Here at Coralogix, one of the main goals we have is what we call “Make Big Data small” the idea is to allow our users to view a narrow set log patterns instead of just indexing terabytes of data and providing textual search capabilities.
Because as cloud computing and open source lowered the bar for companies to create distributed systems at high scale, the amount of data they have to deal with are overwhelming to them.
What most companies do is to collect all their log data and index it, but they have no idea of what to search, where to search and most of all, when to search.
To examine our assumption we did a little research on the data we have from 50 customers who are generating over 2TB of log data on a daily basis. The disturbing lessons we’ve learned are below.
One definition I have to make before we start is “Log Template”.
What we call a log template is basically similar to the printf you have in your code, which means it contains the log words split to constants and variables.
For instance if I have these 3 log entries:
- User Ariel logged in at 13:24:45 from IP 22.214.171.124
- User James logged in at 12:44:12 from IP 126.96.36.199
- User John logged in at 09:55:27 from IP 188.8.131.52
Then the template for these entries would be:
- User * logged in at * from *
And I can say that this template arrived 3 times.
Now that we are on the same page, here’s what we’ve learned from clustering daily Terabytes of log data for over 50 customers :
1) 70% of the log data is generated by just 5 different log templates. This demonstrates how our software usually has one main flow which is frequently used while other features and capabilities are rarely in use. So we kept going and found out that 95%(!) of your log data is generated by 10 templates, meaning you are basically analyzing the same log records over and over not even knowing 99% of your log data.
2) To support fact #1, we found out that over 90% of the queries ran by users are on the top 5 templates. These statistics show us how we are so blinded by these templates dominance we simply ignore other events.
3) 97% of your exceptions are generated by less than 3% of the exceptions you have in your code. You know these “known errors” that always arrive ? they are creating so much noise that we fail to see the real errors on our systems.
4) 0.7% of your templates are of level Error and Critical, and they generate 0.025% of your traffic. This demonstrates just how easy it is to miss these errors, not to mention that most of them are generated by the same exceptions.
5) Templates that arrive less than 10 times a day are almost never queried (1 query every 20 days in average by all 50 customers together!). This is an amazing detail that shows how companies keep missing those rare events and only encounter them once they become a widespread problem.
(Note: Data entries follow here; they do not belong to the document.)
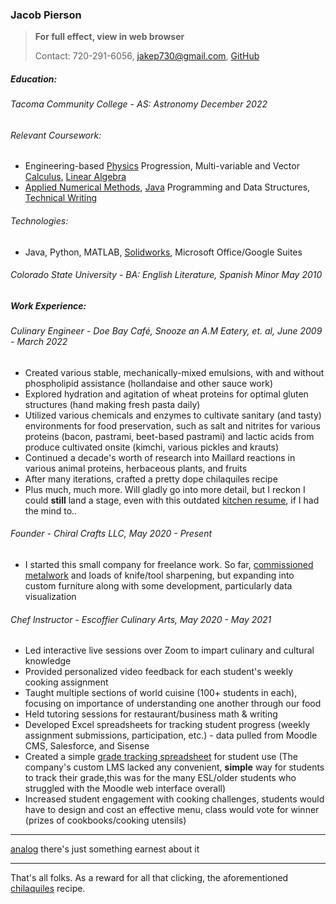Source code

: ### Jacob Pierson

> **For full effect, view in web browser**
>
> Contact: 720-291-6056, [jakep730@gmail.com](mailto:jakep730@gmail.com), [GitHub](https://github.com/awhooshingwind)

##### Education:

###### Tacoma Community College - AS: Astronomy *December 2022*  
 
###### Relevant Coursework:
- Engineering-based <a href="https://awhooshingwind.github.io/projects/Lab4FreeBodyDiagrams.pdf" target="_blank">Physics</a> Progression, Multi-variable and Vector [Calculus](https://github.com/awhooshingwind/Math254), <a href="https://awhooshingwind.github.io/projects/jpierson_app1.pdf" target="_blank">Linear Algebra</a>
- [Applied Numerical Methods](https://github.com/awhooshingwind/ENGR240), [Java](https://github.com/awhooshingwind/DelightfulDeli) Programming and Data Structures, [Technical Writing](https://docs.google.com/document/d/1zslfxNiTz2kqxAz22RuVwdfqIuXCeBObVWSe8apfrdw/edit)


######  Technologies:
- Java, Python, MATLAB, <a href="https://awhooshingwind.github.io/projects/chair_summary.pdf" target="_blank">Solidworks</a>, Microsoft Office/Google Suites

###### Colorado State University - BA: English Literature, Spanish Minor *May 2010*  

##### Work Experience: 

###### Culinary Engineer - *Doe Bay Café, Snooze an A.M Eatery, et. al, June 2009 - March 2022*

- Created various stable, mechanically-mixed emulsions, with and without phospholipid assistance (hollandaise and other sauce work)
- Explored hydration and agitation of wheat proteins for optimal gluten structures (hand making fresh pasta daily)
- Utilized various chemicals and enzymes to cultivate sanitary (and tasty) environments for food preservation, such as salt and nitrites for various proteins (bacon, pastrami, beet-based pastrami) and lactic acids from produce cultivated onsite (kimchi, various pickles and krauts)
- Continued a decade's worth of research into Maillard reactions in various animal proteins, herbaceous plants, and fruits
- After many iterations, crafted a pretty dope chilaquiles recipe
- Plus much, much more. Will gladly go into more detail, but I reckon I could **still** land a stage, even with this outdated <a href="https://awhooshingwind.github.io/projects/JakeResume.pdf" target="_blank">kitchen resume</a>, if I had the mind to..
  

###### Founder - *Chiral Crafts LLC, May 2020 - Present*

- I started this small company for freelance work. So far, [commissioned metalwork](/metal.md) and loads of knife/tool sharpening, but expanding into custom furniture along with some development, particularly data visualization 

###### Chef Instructor - *Escoffier Culinary Arts, May 2020 - May 2021*

- Led interactive live sessions over Zoom to impart culinary and cultural knowledge
- Provided personalized video feedback for each student's weekly cooking assignment
- Taught multiple sections of world cuisine (100+ students in each), focusing on importance of understanding one another through our food
- Held tutoring sessions for restaurant/business math & writing
- Developed Excel spreadsheets for tracking student progress (weekly assignment submissions, participation, etc.) - data pulled from Moodle CMS, Salesforce, and Sisense
- Created a simple [grade tracking spreadsheet](https://docs.google.com/spreadsheets/d/1DTIHyR0CUrAtPCjrw08osnoBhqA_n8aNh5CT9zqhMIU/edit?usp=sharing) for student use (The company's custom LMS lacked any convenient, **simple** way for students to track their grade,this was for the many ESL/older students who struggled with the Moodle web interface overall)
- Increased student engagement with cooking challenges, students would have to design and cost an effective menu, class would vote for winner (prizes of cookbooks/cooking utensils)  

---

[analog](/analog.md) there's just something earnest about it  

--- 

 That's all folks. As a reward for all that clicking, the aforementioned <a href="https://awhooshingwind.github.io/projects/Chilaquiles.pdf" target="_blank">chilaquiles</a> recipe.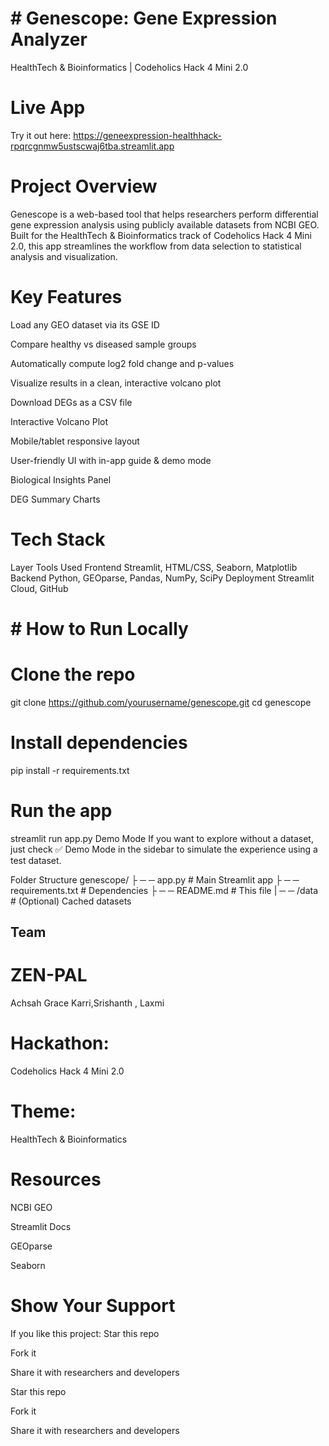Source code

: # # Genescope: Gene Expression Analyzer
 HealthTech & Bioinformatics | Codeholics Hack 4 Mini 2.0




 # Live App
 Try it out here: https://geneexpression-healthhack-rpqrcgnmw5ustscwaj6tba.streamlit.app

#  Project Overview
Genescope is a web-based tool that helps researchers perform differential gene expression analysis using publicly available datasets from NCBI GEO. Built for the HealthTech & Bioinformatics track of Codeholics Hack 4 Mini 2.0, this app streamlines the workflow from data selection to statistical analysis and visualization.

 # Key Features
 Load any GEO dataset via its GSE ID

 Compare healthy vs diseased sample groups

Automatically compute log2 fold change and p-values

 Visualize results in a clean, interactive volcano plot

 Download DEGs as a CSV file

  Interactive Volcano Plot

 Mobile/tablet responsive layout

 User-friendly UI with in-app guide & demo mode

 Biological Insights Panel

 DEG Summary Charts

# Tech Stack
Layer	Tools Used
Frontend	Streamlit, HTML/CSS, Seaborn, Matplotlib
 Backend	Python, GEOparse, Pandas, NumPy, SciPy
 Deployment	Streamlit Cloud, GitHub


 

# # How to Run Locally
# Clone the repo
git clone https://github.com/yourusername/genescope.git
cd genescope

# Install dependencies
pip install -r requirements.txt

# Run the app
streamlit run app.py
 Demo Mode
If you want to explore without a dataset, just check ✅ Demo Mode in the sidebar to simulate the experience using a test dataset.

 Folder Structure
genescope/
├ ─ ─ app.py               # Main Streamlit app
├ ─ ─ requirements.txt     # Dependencies
├ ─ ─ README.md            # This file
| ─ ─ /data                # (Optional) Cached datasets
## Team 
# ZEN-PAL
Achsah Grace Karri,Srishanth , Laxmi 


# Hackathon: 
Codeholics Hack 4 Mini 2.0

# Theme: 
HealthTech & Bioinformatics

# Resources
 NCBI GEO

 Streamlit Docs

 GEOparse

Seaborn


#  Show Your Support
If you like this project:
 Star this repo

 Fork it

 Share it with researchers and developers

 Star this repo

 Fork it

 Share it with researchers and developers
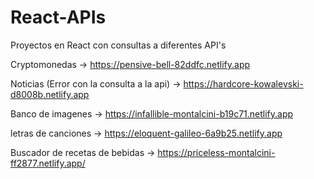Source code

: # React-APIs
Proyectos en React con consultas a diferentes API's

Cryptomonedas -> https://pensive-bell-82ddfc.netlify.app

Noticias (Error con la consulta a la api) -> https://hardcore-kowalevski-d8008b.netlify.app

Banco de imagenes -> https://infallible-montalcini-b19c71.netlify.app

letras de canciones -> https://eloquent-galileo-6a9b25.netlify.app

Buscador de recetas de bebidas -> https://priceless-montalcini-ff2877.netlify.app/
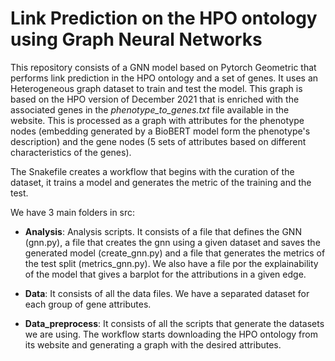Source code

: # Link Prediction on the HPO ontology using Graph Neural Networks

This repository consists of a GNN model based on Pytorch Geometric that performs link prediction in the HPO ontology and a set of genes. It uses an Heterogeneous graph dataset to train and test the model. This graph is based on the HPO version of December 2021 that is enriched with the associated genes in the *phenotype_to_genes.txt* file available in the website. This is processed as a graph with attributes for the phenotype nodes (embedding generated by a BioBERT model form the phenotype's description) and the gene nodes (5 sets of attributes based on different characteristics of the genes).

The Snakefile creates a workflow that begins with the curation of the dataset, it trains a model
and generates the metric of the training and the test.

We have 3 main folders in src:

- **Analysis**: Analysis scripts. It consists of a file that defines the GNN (gnn.py), a file that creates the gnn using a given dataset and saves the generated model (create_gnn.py) and a file that generates the metrics of the test split (metrics_gnn.py). We also have a file por the explainability of the model that gives a barplot for the attributions in a given edge.

- **Data**: It consists of all the data files. We have a separated dataset for each group of gene attributes.

- **Data_preprocess**: It consists of all the scripts that generate the datasets we are using. The workflow starts downloading the HPO ontology from its website and generating a graph with the desired attributes.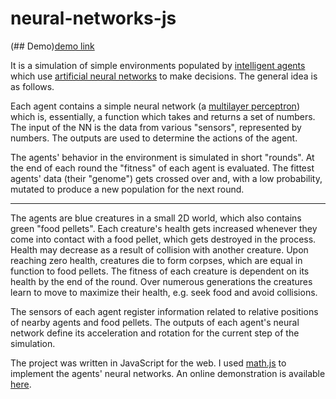 # neural-networks-js

(## Demo)[demo link]

It is a simulation of simple environments populated by [intelligent agents] which use [artificial neural networks] to make decisions. The general idea is as follows.

Each agent contains a simple neural network (a [multilayer perceptron]) which is, essentially, a function which takes and returns a set of numbers. The input of the NN is the data from various "sensors", represented by numbers. The outputs are used to determine the actions of the agent. 

The agents' behavior in the environment is simulated in short "rounds". At the end of each round the "fitness" of each agent is evaluated. The fittest agents' data (their "genome") gets crossed over and, with a low probability, mutated to produce a new population for the next round.

---

The agents are blue creatures in a small 2D world, which also contains green "food pellets". Each creature's health gets increased whenever they come into contact with a food pellet, which gets destroyed in the process. Health may decrease as a result of collision with another creature. Upon reaching zero health, creatures die to form corpses, which are equal in function to food pellets. The fitness of each creature is dependent on its health by the end of the round. Over numerous generations the creatures learn to move to maximize their health, e.g. seek food and avoid collisions. 

The sensors of each agent register information related to relative positions of nearby agents and food pellets. The outputs of each agent's neural network define its acceleration and rotation for the current step of the simulation.

The project was written in JavaScript for the web. I used [math.js] to implement the agents' neural networks. An online demonstration is available [here][demo link].

[intelligent agents]: https://en.wikipedia.org/wiki/Intelligent_agent
[artificial neural networks]: https://en.wikipedia.org/wiki/Artificial_neural_network
[multilayer perceptron]: https://en.wikipedia.org/wiki/Multilayer_perceptron

[math.js]: http://mathjs.org/
[demo link]: http://fazan64.github.io/neural-networks-js/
The facts above show how our current approach towards logging is very much affected by the log variance and not from our perspective. We react to our data instead of proactively analyzing it according to our needs because the masses of data are so overwhelming we can’t see past them.
By automatically clustering log data back to its original structure, we allow our users to view all of their log data in a fast and simple way and quickly identify suspicious events that they might ignore otherwise.